(Available data)

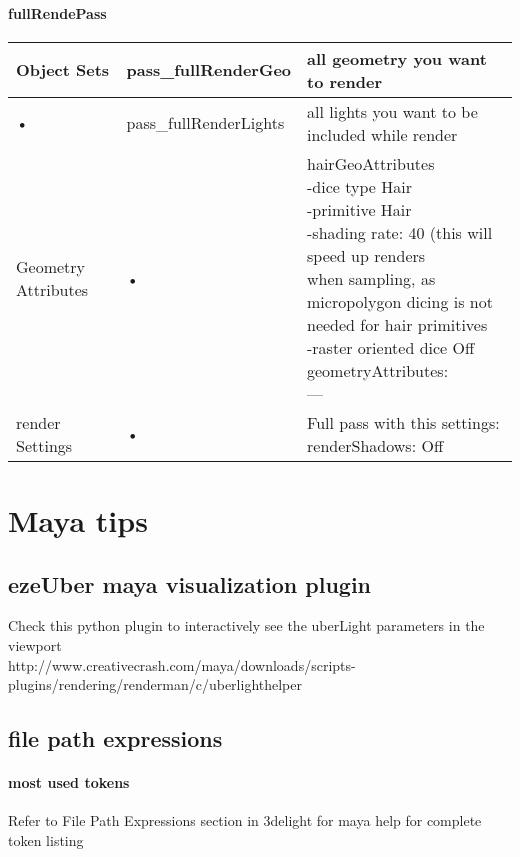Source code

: \documentclass[final,letterpaper,twoside,12pt]{report}
\begin{document}
\subsubsection {fullRendePass}
\footnotesize
\begin{tabular}{|l|l|l|}
\hline 
Object Sets & pass\_fullRenderGeo  & all geometry you want to render\\
\hline 
• & pass\_fullRenderLights  & all lights you want to be included while render\\
\hline
Geometry Attributes & • & \parbox[t]{7cm}{hairGeoAttributes\\
-dice type Hair\\
-primitive Hair\\
-shading rate: 40 (this will speed up renders\\
when sampling, as micropolygon dicing is not\\
needed for hair primitives\\
-raster oriented dice Off\\
geometryAttributes:\\
---}
\\
\hline 
render Settings & • & 
\parbox[t]{5cm}{Full pass with this settings:\\
renderShadows: Off}
\\ 
\hline 
\end{tabular} 


\chapter{Maya tips}

\section {ezeUber maya visualization plugin}
Check this python plugin to interactively see the uberLight parameters in the viewport\\
http://www.creativecrash.com/maya/downloads/scripts-plugins/rendering/renderman/c/uberlighthelper

\section {file path expressions}
\subsubsection {most used tokens}
Refer to File Path Expressions section in 3delight for maya help for complete token listing\\
\end{document}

(End Available data)

> Exercise goal
Where a line in the records above contains the string "subsubsection", copy that line.

> Exercise answer
\subsubsection {fullRendePass}
\subsubsection {most used tokens}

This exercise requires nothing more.